About this task: Reproduce nothing but the closing run of lines: the line with "MuJoCo.jl is needed" and each line that follows it to the end of the data.

Extracted data entries:
::::
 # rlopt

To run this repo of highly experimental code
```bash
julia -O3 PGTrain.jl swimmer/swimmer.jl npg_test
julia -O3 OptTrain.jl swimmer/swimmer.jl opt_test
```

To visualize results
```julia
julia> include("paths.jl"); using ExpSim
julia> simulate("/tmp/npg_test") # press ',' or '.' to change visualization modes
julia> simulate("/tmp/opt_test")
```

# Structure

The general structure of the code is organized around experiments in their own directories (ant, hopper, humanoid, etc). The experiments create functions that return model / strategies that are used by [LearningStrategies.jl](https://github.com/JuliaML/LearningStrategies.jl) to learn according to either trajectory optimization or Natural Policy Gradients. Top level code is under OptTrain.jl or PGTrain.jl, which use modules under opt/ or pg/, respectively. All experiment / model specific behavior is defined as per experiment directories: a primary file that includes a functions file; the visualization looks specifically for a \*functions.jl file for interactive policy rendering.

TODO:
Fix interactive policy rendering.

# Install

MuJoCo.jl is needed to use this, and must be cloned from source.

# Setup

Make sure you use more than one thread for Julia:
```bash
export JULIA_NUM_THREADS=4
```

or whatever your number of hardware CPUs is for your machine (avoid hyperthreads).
::::
Response:
MuJoCo.jl is needed to use this, and must be cloned from source.

# Setup

Make sure you use more than one thread for Julia:
```bash
export JULIA_NUM_THREADS=4
```

or whatever your number of hardware CPUs is for your machine (avoid hyperthreads).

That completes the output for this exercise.